## PROBLEM STATEMENT
State how many lines in the records below contain the string "travelReqDO", and give nothing besides that number.

(Plain-text document sources)

-- Opening Marker --

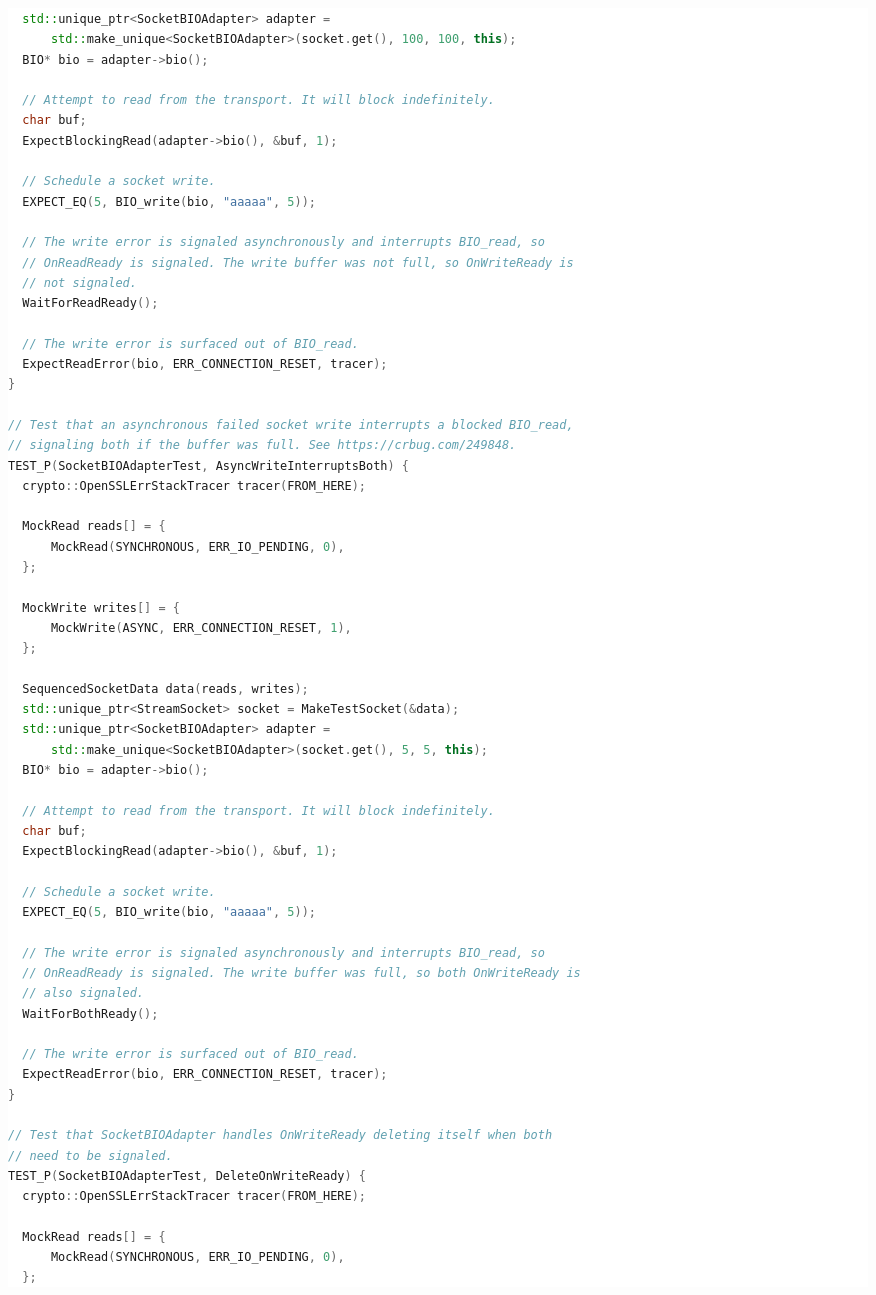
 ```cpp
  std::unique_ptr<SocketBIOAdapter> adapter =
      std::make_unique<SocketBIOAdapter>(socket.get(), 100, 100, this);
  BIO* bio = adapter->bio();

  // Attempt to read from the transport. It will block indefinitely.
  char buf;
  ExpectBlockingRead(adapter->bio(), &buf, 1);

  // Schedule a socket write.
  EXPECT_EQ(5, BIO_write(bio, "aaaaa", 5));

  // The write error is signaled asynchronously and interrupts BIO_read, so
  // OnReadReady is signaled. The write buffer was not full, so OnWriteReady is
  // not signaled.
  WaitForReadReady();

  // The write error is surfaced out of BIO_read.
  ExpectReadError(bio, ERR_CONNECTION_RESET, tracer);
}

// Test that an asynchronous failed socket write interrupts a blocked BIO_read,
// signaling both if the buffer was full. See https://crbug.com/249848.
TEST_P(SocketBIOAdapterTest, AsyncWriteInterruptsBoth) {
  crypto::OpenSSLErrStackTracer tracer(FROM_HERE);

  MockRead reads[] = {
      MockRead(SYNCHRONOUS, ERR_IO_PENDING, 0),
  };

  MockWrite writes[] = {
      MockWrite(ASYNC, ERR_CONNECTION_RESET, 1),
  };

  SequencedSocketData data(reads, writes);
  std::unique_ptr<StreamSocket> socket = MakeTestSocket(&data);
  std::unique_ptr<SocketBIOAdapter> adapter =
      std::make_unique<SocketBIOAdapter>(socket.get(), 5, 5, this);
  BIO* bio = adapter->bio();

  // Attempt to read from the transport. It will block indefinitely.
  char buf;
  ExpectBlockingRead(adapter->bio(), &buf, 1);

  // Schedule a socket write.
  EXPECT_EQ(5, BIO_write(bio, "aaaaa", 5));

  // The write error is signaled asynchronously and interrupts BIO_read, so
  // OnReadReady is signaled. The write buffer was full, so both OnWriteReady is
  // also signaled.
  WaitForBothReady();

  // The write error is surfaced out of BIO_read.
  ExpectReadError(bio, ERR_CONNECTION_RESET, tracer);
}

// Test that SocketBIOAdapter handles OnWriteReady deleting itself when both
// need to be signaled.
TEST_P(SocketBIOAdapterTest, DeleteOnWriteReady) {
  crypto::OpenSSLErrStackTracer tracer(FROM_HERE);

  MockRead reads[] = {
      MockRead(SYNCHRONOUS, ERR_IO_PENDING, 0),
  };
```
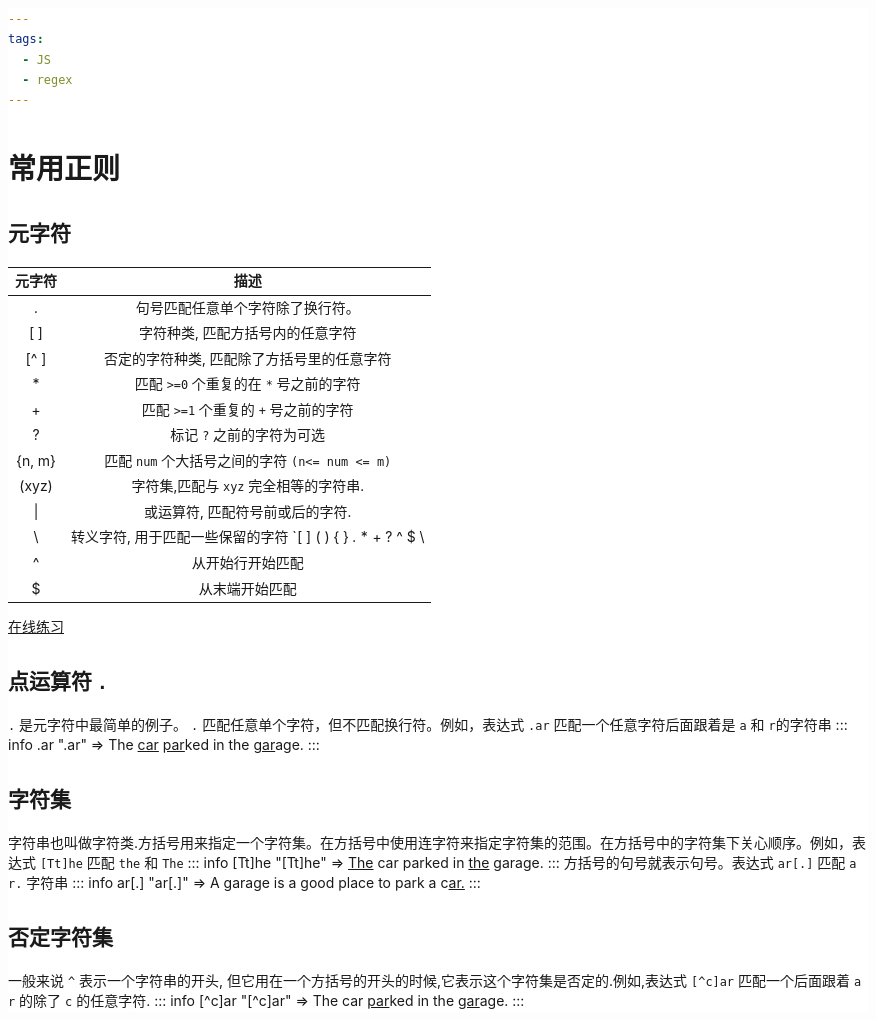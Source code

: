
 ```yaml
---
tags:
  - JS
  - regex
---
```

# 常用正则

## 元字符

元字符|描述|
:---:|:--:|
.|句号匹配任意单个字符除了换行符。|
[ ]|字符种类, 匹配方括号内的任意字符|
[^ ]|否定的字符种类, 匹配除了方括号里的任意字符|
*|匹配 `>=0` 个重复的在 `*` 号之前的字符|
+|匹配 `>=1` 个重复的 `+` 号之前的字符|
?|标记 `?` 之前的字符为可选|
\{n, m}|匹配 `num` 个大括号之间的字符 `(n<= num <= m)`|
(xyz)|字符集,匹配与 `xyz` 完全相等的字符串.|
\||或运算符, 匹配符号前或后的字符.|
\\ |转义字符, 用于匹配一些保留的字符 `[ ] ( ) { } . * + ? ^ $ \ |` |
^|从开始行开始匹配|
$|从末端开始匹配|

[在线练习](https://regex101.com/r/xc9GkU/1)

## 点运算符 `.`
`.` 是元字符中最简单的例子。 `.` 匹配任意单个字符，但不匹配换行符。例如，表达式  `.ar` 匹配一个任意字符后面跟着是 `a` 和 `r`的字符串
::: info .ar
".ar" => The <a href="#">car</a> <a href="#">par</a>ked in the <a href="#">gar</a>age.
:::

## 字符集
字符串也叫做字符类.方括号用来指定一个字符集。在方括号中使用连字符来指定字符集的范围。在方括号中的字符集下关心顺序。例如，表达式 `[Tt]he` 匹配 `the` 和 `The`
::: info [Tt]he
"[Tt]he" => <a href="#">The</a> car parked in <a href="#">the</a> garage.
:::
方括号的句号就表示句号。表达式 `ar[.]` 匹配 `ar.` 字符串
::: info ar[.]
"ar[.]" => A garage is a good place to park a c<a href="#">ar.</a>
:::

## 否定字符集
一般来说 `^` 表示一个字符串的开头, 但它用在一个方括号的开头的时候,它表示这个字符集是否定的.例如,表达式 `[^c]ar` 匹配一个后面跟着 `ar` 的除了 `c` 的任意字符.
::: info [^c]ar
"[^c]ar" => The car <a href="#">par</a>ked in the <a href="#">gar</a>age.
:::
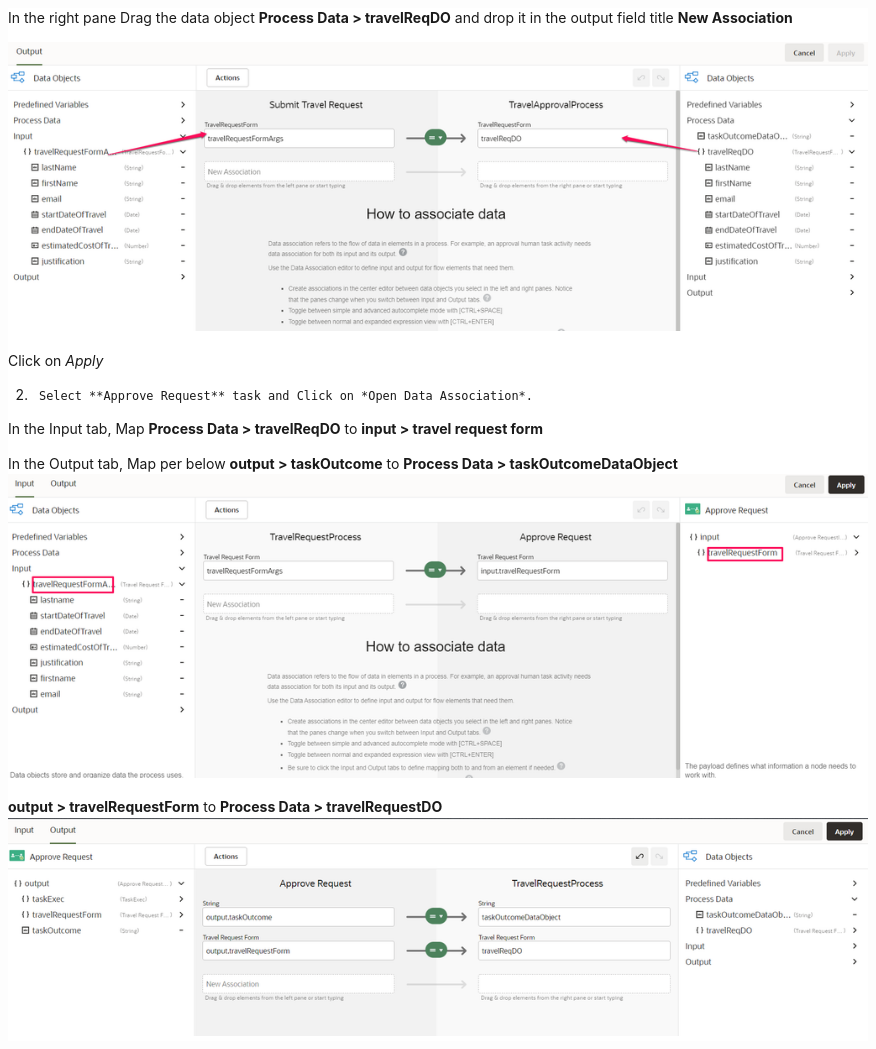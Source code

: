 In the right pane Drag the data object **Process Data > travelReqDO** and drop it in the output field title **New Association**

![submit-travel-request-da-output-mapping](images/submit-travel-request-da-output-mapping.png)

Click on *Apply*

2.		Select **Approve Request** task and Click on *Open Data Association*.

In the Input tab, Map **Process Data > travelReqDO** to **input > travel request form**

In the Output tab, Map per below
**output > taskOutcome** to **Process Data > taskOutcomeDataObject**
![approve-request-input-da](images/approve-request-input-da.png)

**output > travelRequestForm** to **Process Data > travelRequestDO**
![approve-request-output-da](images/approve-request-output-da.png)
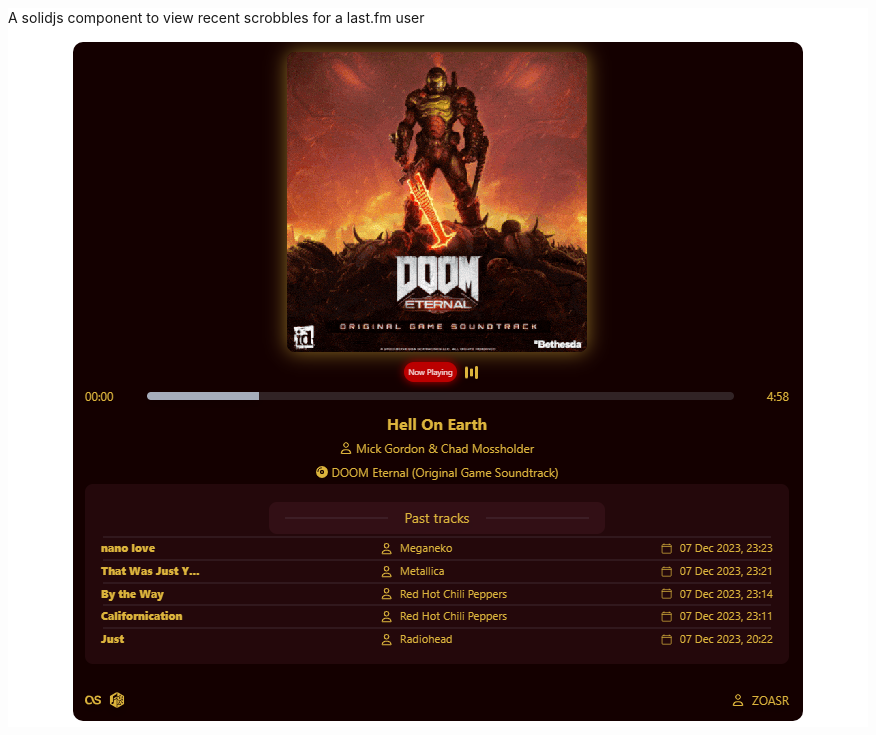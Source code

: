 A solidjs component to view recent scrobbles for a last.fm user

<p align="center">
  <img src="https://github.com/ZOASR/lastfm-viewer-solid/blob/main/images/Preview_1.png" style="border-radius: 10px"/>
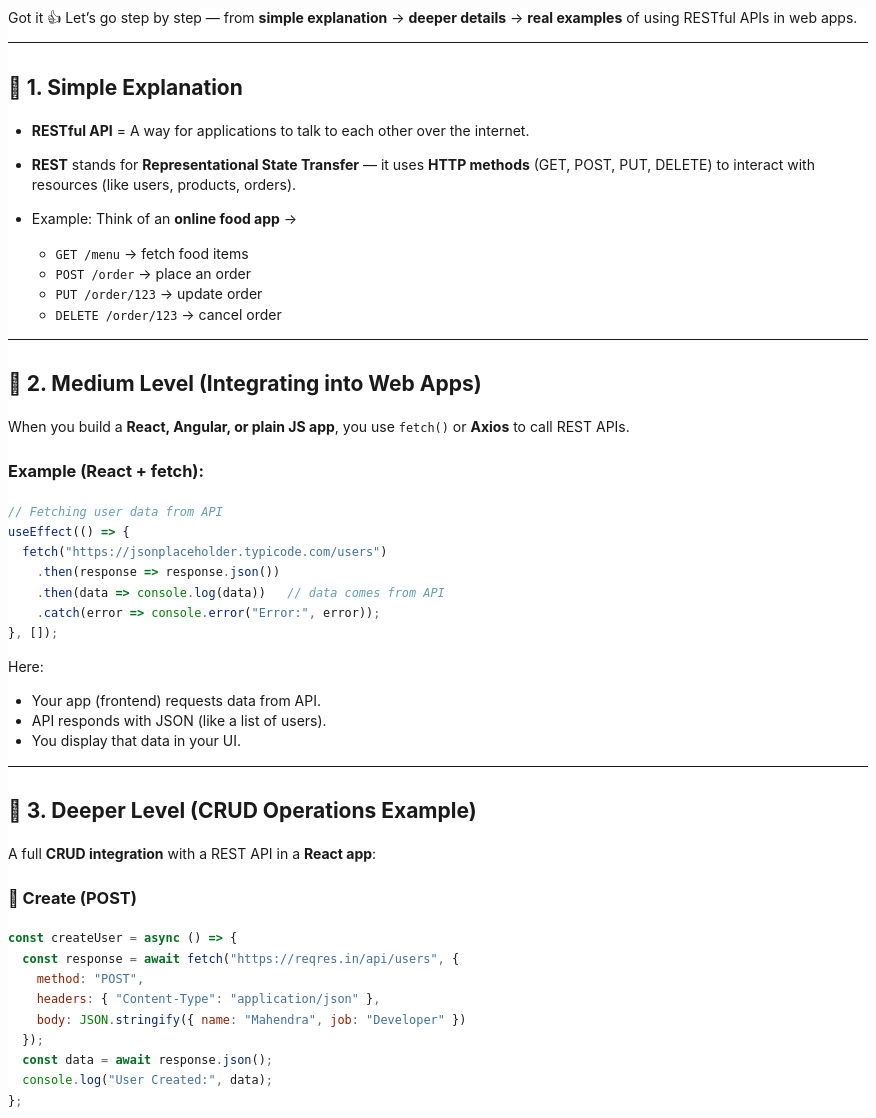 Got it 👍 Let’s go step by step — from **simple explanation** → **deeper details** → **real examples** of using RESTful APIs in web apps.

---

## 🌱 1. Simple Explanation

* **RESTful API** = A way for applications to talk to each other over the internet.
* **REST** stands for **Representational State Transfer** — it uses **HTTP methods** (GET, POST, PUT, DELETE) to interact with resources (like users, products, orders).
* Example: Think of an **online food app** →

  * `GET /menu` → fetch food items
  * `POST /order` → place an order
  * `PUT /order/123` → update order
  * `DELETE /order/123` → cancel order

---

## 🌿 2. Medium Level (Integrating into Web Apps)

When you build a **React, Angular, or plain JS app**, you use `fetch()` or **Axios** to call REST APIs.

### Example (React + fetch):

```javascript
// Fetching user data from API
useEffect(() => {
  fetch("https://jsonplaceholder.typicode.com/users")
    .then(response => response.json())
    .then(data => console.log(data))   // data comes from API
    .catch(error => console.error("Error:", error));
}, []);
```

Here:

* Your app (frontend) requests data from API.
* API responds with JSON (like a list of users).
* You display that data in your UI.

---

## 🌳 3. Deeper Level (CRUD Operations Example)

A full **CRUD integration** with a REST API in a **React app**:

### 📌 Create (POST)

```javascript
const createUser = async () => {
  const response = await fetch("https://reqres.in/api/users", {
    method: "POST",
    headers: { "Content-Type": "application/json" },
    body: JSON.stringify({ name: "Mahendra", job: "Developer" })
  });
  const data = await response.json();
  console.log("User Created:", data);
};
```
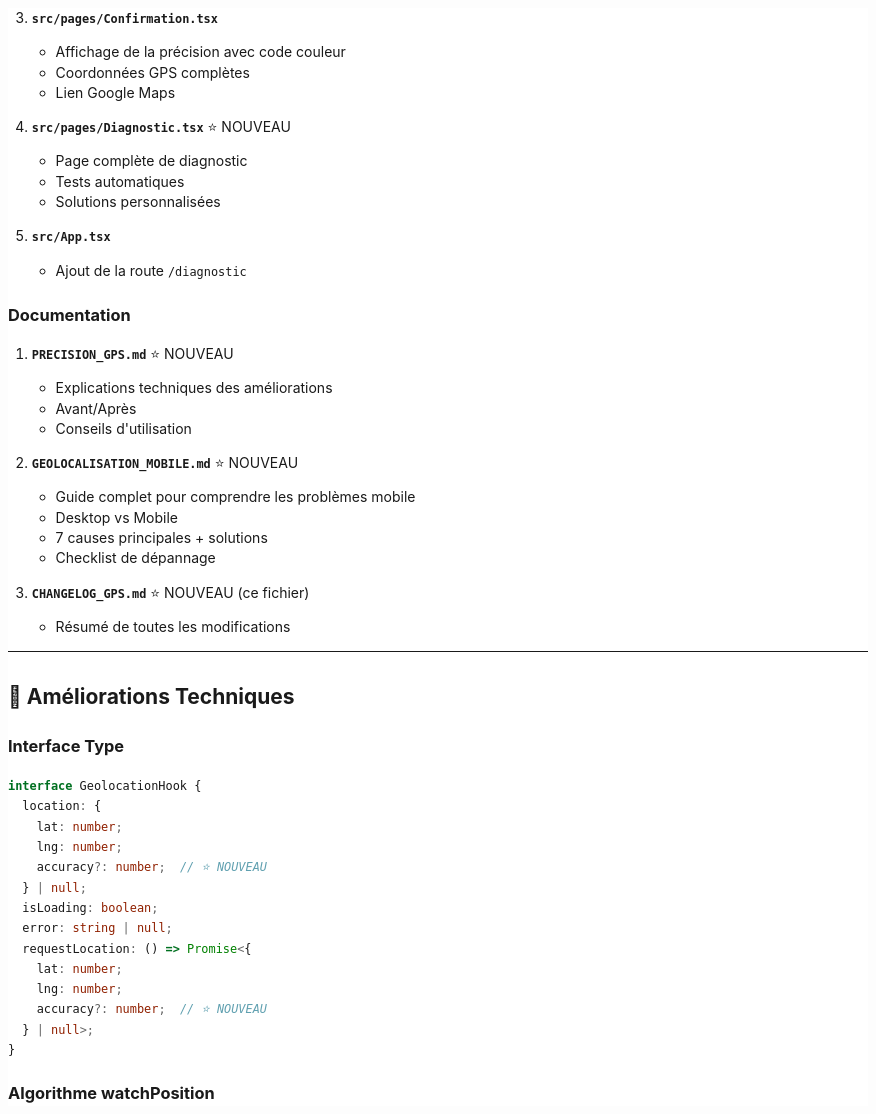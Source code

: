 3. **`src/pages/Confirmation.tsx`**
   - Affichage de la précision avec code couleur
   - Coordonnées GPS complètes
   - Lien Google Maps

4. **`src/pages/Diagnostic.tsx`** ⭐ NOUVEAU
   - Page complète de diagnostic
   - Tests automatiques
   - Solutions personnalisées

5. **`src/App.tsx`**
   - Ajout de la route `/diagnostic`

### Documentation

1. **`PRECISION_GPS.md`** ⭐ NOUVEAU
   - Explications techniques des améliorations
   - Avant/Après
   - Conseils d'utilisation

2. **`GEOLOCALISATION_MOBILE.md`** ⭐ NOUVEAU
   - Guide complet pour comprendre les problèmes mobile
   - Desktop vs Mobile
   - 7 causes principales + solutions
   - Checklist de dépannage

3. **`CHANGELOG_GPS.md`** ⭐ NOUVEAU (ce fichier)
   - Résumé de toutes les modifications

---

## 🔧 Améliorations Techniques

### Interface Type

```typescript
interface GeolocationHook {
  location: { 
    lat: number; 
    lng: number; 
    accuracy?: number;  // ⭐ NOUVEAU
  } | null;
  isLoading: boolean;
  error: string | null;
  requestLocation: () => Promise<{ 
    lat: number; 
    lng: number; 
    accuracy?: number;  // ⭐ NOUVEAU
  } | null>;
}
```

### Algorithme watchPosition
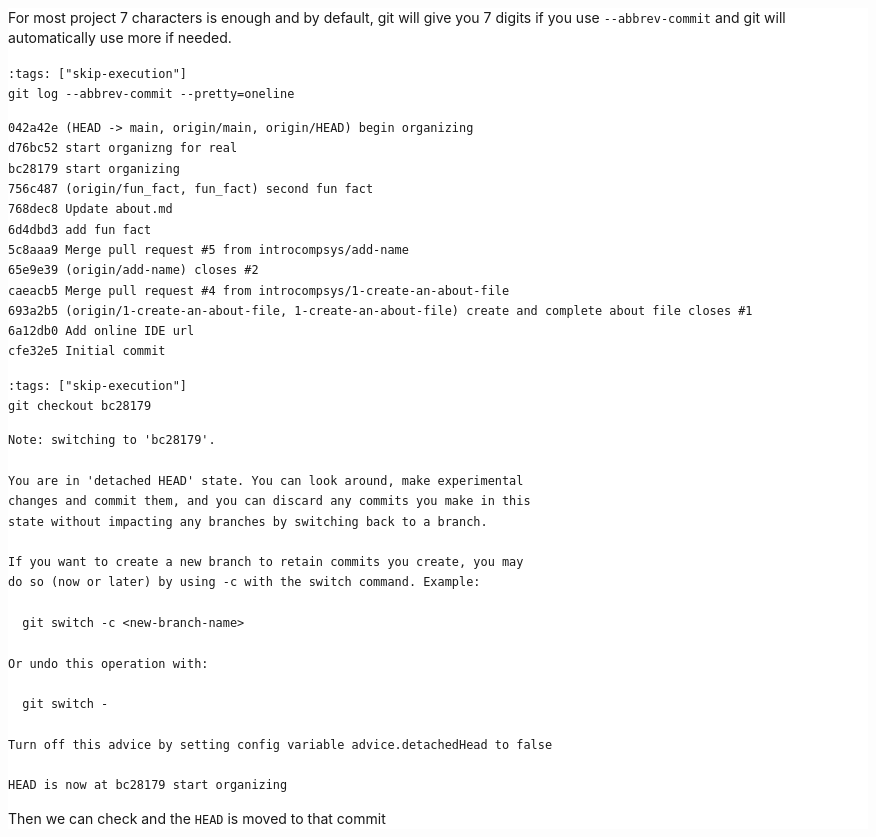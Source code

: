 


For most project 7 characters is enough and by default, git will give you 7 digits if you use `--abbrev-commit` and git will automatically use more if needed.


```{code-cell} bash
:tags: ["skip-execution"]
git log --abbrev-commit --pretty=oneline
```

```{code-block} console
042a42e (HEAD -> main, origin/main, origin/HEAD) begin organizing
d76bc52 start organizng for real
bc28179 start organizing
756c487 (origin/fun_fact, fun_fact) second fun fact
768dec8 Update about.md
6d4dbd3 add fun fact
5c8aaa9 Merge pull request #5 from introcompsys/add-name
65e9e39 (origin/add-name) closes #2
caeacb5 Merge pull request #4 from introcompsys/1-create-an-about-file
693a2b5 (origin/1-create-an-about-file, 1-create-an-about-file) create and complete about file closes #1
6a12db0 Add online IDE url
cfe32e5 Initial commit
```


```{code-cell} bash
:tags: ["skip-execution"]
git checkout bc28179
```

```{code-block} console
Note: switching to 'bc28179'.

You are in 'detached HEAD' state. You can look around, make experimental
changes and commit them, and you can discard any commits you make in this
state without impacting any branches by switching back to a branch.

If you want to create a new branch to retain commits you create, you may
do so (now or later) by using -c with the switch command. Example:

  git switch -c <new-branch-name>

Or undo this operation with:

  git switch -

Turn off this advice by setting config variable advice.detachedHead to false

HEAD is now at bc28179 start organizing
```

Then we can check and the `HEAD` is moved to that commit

-- Closing Marker --

## FINISHED TASK
2